Additionally to this method A and due to the large number of laboratories that intended to participate in the validation process, the participants were split into two groups and a second
method B was validated. This method B is a slightly modified version with the same principle as the one previously published by MacDonald et al. in 2000. The main modifications related to the aliquotation. Patulin is extracted three times from the juice or the de-pectinated puree with neat ethyl acetate. The combined ethyl acetate phases were re-extracted with sodium carbonate solution and evaporated. The residue was then re-dissolved in 0.1 % acetic acid solution and separated by HPLC as in method A. Both methods were tested for the determination of patulin in apple juice and fruit puree at the proposed European regulatory limit of 10 µg/kg.
The methods were validated in an international interlaboratory trial in which laboratories from EU Member States, Japan and Brazil participated. Method performance parameters for both apple juice and fruit puree were calculated based on results for spiked samples blind duplicates at two levels and based on results for naturally contaminated samples blind duplicates at three levels for both methods. Test portions of the samples were spiked at levels of 10 µg/kg and 25 µg/kg patulin for both apple juice and fruit puree.
Apple juice mean recoveries from each participant ranged between 37 - 123 % with an average of 73% for method A and between 47 - 124 % with an average of 88 % for method B. Fruit puree recovery values ranged between 60 - 87 % with an average of 70 % for method A and between 37 - 207 % with an average of 110 % for method B. The relative standard deviation for repeatability in apple juice ranged between 8.0 - 14.3 % for method A and between 5.0 - 37.6 % for method B. For fruit puree these values ranged between 3.5 - 7.5 % for method A and between 8.4 - 27.7 % for method B. The relative standard deviation for repeatability in juice ranged between 19.8 - 39.5 % for method A and between 18.2 - 46.9 % for method B. In puree, these values ranged between 12.5 - 27.7 % for method A and between 16.2 - 57.1 % for method B.

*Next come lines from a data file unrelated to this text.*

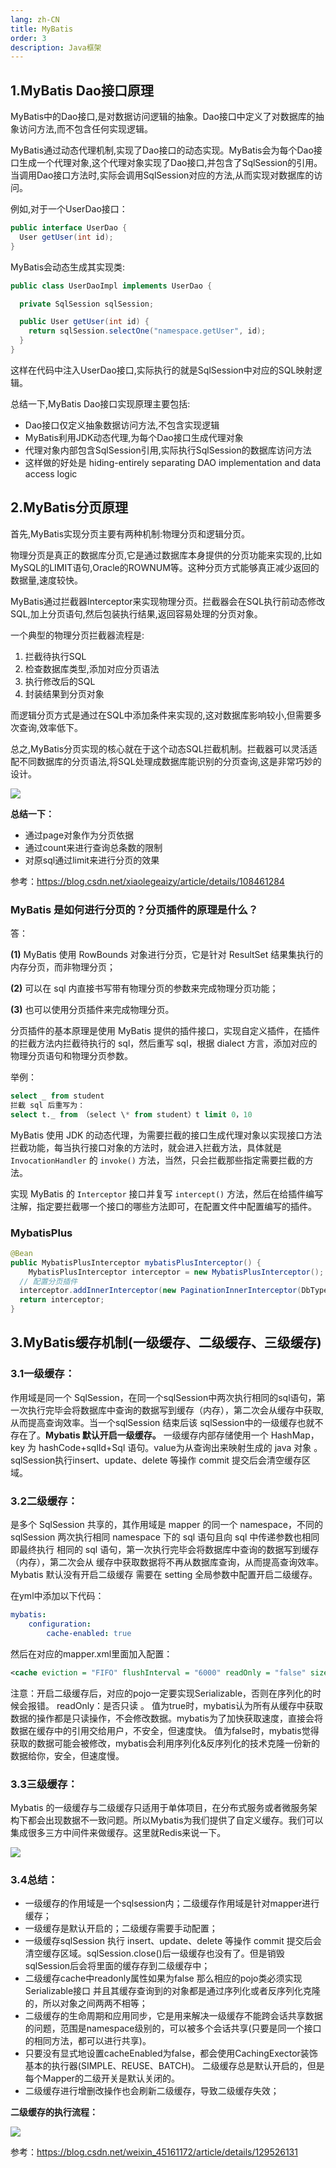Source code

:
 ```yaml
---
lang: zh-CN
title: MyBatis
order: 3
description: Java框架
---
```


## 1.MyBatis Dao接口原理

MyBatis中的Dao接口,是对数据访问逻辑的抽象。Dao接口中定义了对数据库的抽象访问方法,而不包含任何实现逻辑。

MyBatis通过动态代理机制,实现了Dao接口的动态实现。MyBatis会为每个Dao接口生成一个代理对象,这个代理对象实现了Dao接口,并包含了SqlSession的引用。当调用Dao接口方法时,实际会调用SqlSession对应的方法,从而实现对数据库的访问。

例如,对于一个UserDao接口：

```java
public interface UserDao {
  User getUser(int id);
}
```

MyBatis会动态生成其实现类:

```java
public class UserDaoImpl implements UserDao {

  private SqlSession sqlSession;

  public User getUser(int id) {
    return sqlSession.selectOne("namespace.getUser", id);
  }
}
```

这样在代码中注入UserDao接口,实际执行的就是SqlSession中对应的SQL映射逻辑。

总结一下,MyBatis Dao接口实现原理主要包括:

- Dao接口仅定义抽象数据访问方法,不包含实现逻辑
- MyBatis利用JDK动态代理,为每个Dao接口生成代理对象
- 代理对象内部包含SqlSession引用,实际执行SqlSession的数据库访问方法
- 这样做的好处是 hiding-entirely separating DAO implementation and data access logic

## 2.MyBatis分页原理 

首先,MyBatis实现分页主要有两种机制:物理分页和逻辑分页。

物理分页是真正的数据库分页,它是通过数据库本身提供的分页功能来实现的,比如MySQL的LIMIT语句,Oracle的ROWNUM等。这种分页方式能够真正减少返回的数据量,速度较快。

MyBatis通过拦截器Interceptor来实现物理分页。拦截器会在SQL执行前动态修改SQL,加上分页语句,然后包装执行结果,返回容易处理的分页对象。

一个典型的物理分页拦截器流程是:

1. 拦截待执行SQL
2. 检查数据库类型,添加对应分页语法
3. 执行修改后的SQL
4. 封装结果到分页对象

而逻辑分页方式是通过在SQL中添加条件来实现的,这对数据库影响较小,但需要多次查询,效率低下。

总之,MyBatis分页实现的核心就在于这个动态SQL拦截机制。拦截器可以灵活适配不同数据库的分页语法,将SQL处理成数据库能识别的分页查询,这是非常巧妙的设计。

![](http://www.img.youngxy.top/Java/fig/mybatis1.png)

**总结一下：**

- 通过page对象作为分页依据
- 通过count来进行查询总条数的限制
- 对原sql通过limit来进行分页的效果

参考：https://blog.csdn.net/xiaolegeaizy/article/details/108461284

### MyBatis 是如何进行分页的？分页插件的原理是什么？

答：

**(1)** MyBatis 使用 RowBounds 对象进行分页，它是针对 ResultSet 结果集执行的内存分页，而非物理分页；

**(2)** 可以在 sql 内直接书写带有物理分页的参数来完成物理分页功能；

**(3)** 也可以使用分页插件来完成物理分页。

分页插件的基本原理是使用 MyBatis 提供的插件接口，实现自定义插件，在插件的拦截方法内拦截待执行的 sql，然后重写 sql，根据 dialect 方言，添加对应的物理分页语句和物理分页参数。

举例： 

```sql
select _ from student 
拦截 sql 后重写为：
select t._ from （select \* from student）t limit 0，10
```

MyBatis 使用 JDK 的动态代理，为需要拦截的接口生成代理对象以实现接口方法拦截功能，每当执行接口对象的方法时，就会进入拦截方法，具体就是 `InvocationHandler` 的 `invoke()` 方法，当然，只会拦截那些指定需要拦截的方法。

实现 MyBatis 的 `Interceptor` 接口并复写 `intercept()` 方法，然后在给插件编写注解，指定要拦截哪一个接口的哪些方法即可，在配置文件中配置编写的插件。

### MybatisPlus

```java
@Bean
public MybatisPlusInterceptor mybatisPlusInterceptor() {
	MybatisPlusInterceptor interceptor = new MybatisPlusInterceptor();
  // 配置分页插件
  interceptor.addInnerInterceptor(new PaginationInnerInterceptor(DbType.MYSQL));
  return interceptor;
}
```



## 3.MyBatis缓存机制(一级缓存、二级缓存、三级缓存)

### 3.1一级缓存：

作用域是同一个 SqlSession，在同一个sqlSession中两次执行相同的sql语句，第一次执行完毕会将数据库中查询的数据写到缓存（内存），第二次会从缓存中获取,从而提高查询效率。当一个sqlSession 结束后该 sqlSession中的一级缓存也就不存在了。**Mybatis 默认开启一级缓存。**
一级缓存内部存储使用一个 HashMap，key 为 hashCode+sqlId+Sql 语句。value为从查询出来映射生成的 java 对象 。sqlSession执行insert、update、delete 等操作 commit 提交后会清空缓存区域。

### 3.2二级缓存：

是多个 SqlSession 共享的，其作用域是 mapper 的同一个 namespace，不同的sqlSession 两次执行相同 namespace 下的 sql 语句且向 sql 中传递参数也相同即最终执行 相同的 sql 语句，第一次执行完毕会将数据库中查询的数据写到缓存（内存），第二次会从 缓存中获取数据将不再从数据库查询，从而提高查询效率。Mybatis 默认没有开启二级缓存 需要在 setting 全局参数中配置开启二级缓存。

在yml中添加以下代码：

```yml
mybatis:
	configuration:
		cache-enabled: true
```

然后在对应的mapper.xml里面加入配置：

```xml
<cache eviction = "FIFO" flushInterval = "6000" readOnly = "false" size = "50"></cache>
```

注意：开启二级缓存后，对应的pojo一定要实现Serializable，否则在序列化的时候会报错。
readOnly：是否只读 。 值为true时，mybatis认为所有从缓存中获取数据的操作都是只读操作，不会修改数据。mybatis为了加快获取速度，直接会将数据在缓存中的引用交给用户，不安全，但速度快。
值为false时，mybatis觉得获取的数据可能会被修改，mybatis会利用序列化&反序列化的技术克隆一份新的数据给你，安全，但速度慢。

### 3.3三级缓存：

Mybatis 的一级缓存与二级缓存只适用于单体项目，在分布式服务或者微服务架构下都会出现数据不一致问题。所以Mybatis为我们提供了自定义缓存。我们可以集成很多三方中间件来做缓存。这里就Redis来说一下。

![](http://www.img.youngxy.top/Java/fig/mybatis2.png)

### 3.4总结：

- 一级缓存的作用域是一个sqlsession内；二级缓存作用域是针对mapper进行缓存；
- 一级缓存是默认开启的；二级缓存需要手动配置；
- 一级缓存sqlSession 执行 insert、update、delete 等操作 commit 提交后会清空缓存区域。sqlSession.close()后一级缓存也没有了。但是销毁sqlSession后会将里面的缓存存到二级缓存中；
- 二级缓存cache中readonly属性如果为false 那么相应的pojo类必须实现Serializable接口 并且其缓存查询到的对象都是通过序列化或者反序列化克隆的，所以对象之间两两不相等；
- 二级缓存的生命周期和应用同步，它是用来解决一级缓存不能跨会话共享数据的问题，范围是namespace级别的，可以被多个会话共享(只要是同一个接口的相同方法，都可以进行共享)。
- 只要没有显式地设置cacheEnabled为false，都会使用CachingExector装饰基本的执行器(SIMPLE、REUSE、BATCH)。 二级缓存总是默认开启的，但是每个Mapper的二级开关是默认关闭的。
- 二级缓存进行增删改操作也会刷新二级缓存，导致二级缓存失效；

**二级缓存的执行流程：**

![](http://www.img.youngxy.top/Java/fig/mybatis3.png)

参考：https://blog.csdn.net/weixin_45161172/article/details/129526131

In conclusion, the new developed method A showed acceptable within-laboratory and between-laboratory precision for both juice and puree at all levels, while method B only fulfilled partially the performance parameters as required by current EU legislation.

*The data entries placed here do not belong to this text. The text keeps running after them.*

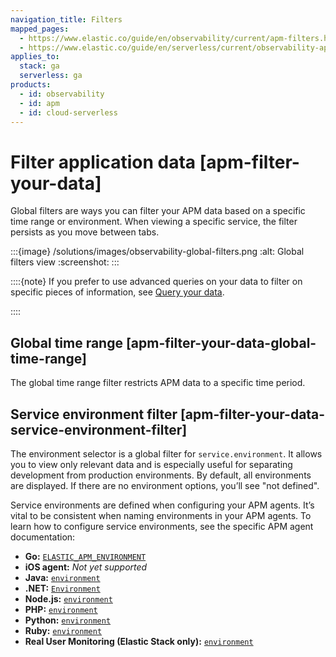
 ```yaml
---
navigation_title: Filters
mapped_pages:
  - https://www.elastic.co/guide/en/observability/current/apm-filters.html
  - https://www.elastic.co/guide/en/serverless/current/observability-apm-filter-your-data.html
applies_to:
  stack: ga
  serverless: ga
products:
  - id: observability
  - id: apm
  - id: cloud-serverless
---
```


# Filter application data [apm-filter-your-data]

Global filters are ways you can filter your APM data based on a specific time range or environment. When viewing a specific service, the filter persists as you move between tabs.

:::{image} /solutions/images/observability-global-filters.png
:alt: Global filters view
:screenshot:
:::

::::{note}
If you prefer to use advanced queries on your data to filter on specific pieces of information, see [Query your data](/solutions/observability/apm/advanced-queries.md).

::::

## Global time range [apm-filter-your-data-global-time-range]

The global time range filter restricts APM data to a specific time period.

## Service environment filter [apm-filter-your-data-service-environment-filter]

The environment selector is a global filter for `service.environment`. It allows you to view only relevant data and is especially useful for separating development from production environments. By default, all environments are displayed. If there are no environment options, you’ll see "not defined".

Service environments are defined when configuring your APM agents. It’s vital to be consistent when naming environments in your APM agents. To learn how to configure service environments, see the specific APM agent documentation:

* **Go:** [`ELASTIC_APM_ENVIRONMENT`](apm-agent-go://reference/configuration.md#config-environment)
* **iOS agent:** *Not yet supported*
* **Java:** [`environment`](apm-agent-java://reference/config-core.md#config-environment)
* **.NET:** [`Environment`](apm-agent-dotnet://reference/config-core.md#config-environment)
* **Node.js:** [`environment`](apm-agent-nodejs://reference/configuration.md#environment)
* **PHP:** [`environment`](apm-agent-php://reference/configuration-reference.md#config-environment)
* **Python:** [`environment`](apm-agent-python://reference/configuration.md#config-environment)
* **Ruby:** [`environment`](apm-agent-ruby://reference/configuration.md#config-environment)
* **Real User Monitoring (Elastic Stack only):** [`environment`](apm-agent-rum-js://reference/configuration.md#environment)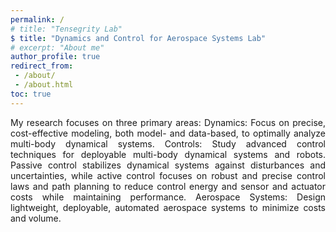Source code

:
```yaml
---
permalink: /
# title: "Tensegrity Lab"
$ title: "Dynamics and Control for Aerospace Systems Lab"
# excerpt: "About me"
author_profile: true
redirect_from:
 - /about/
 - /about.html
toc: true
---
```


<div style="text-align: justify;" markdown="1">



My research focuses on three primary areas: Dynamics: Focus on precise, cost-effective modeling, both model- and data-based, to optimally analyze multi-body dynamical systems. Controls: Study advanced control techniques for deployable multi-body dynamical systems and robots. Passive control stabilizes dynamical systems against disturbances and uncertainties, while active control focuses on robust and precise control laws and path planning to reduce control energy and sensor and actuator costs while maintaining performance. Aerospace Systems: Design lightweight, deployable, automated aerospace systems to minimize costs and volume.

Therefore, the newly developed method allows the enforcement of EU legislative limits for patulin in foods for infants at 10 µg/kg.
Finally the development and in-house validation of a method for determination of patulin using ultra high pressure liquid chromatography in combination with a mass selective detector, resulting in a better chromatographic and analyte selective separation within a shorter time is described. This is of interest especially for projects in which larger amounts of results need to be generated. A survey with more than 200 samples of baby foods, apple purees and tomato purees from the EU food market was performed with this method. It indicated that during the period of 2006 almost all products were free of patulin and all products were compliant with current EU legislation.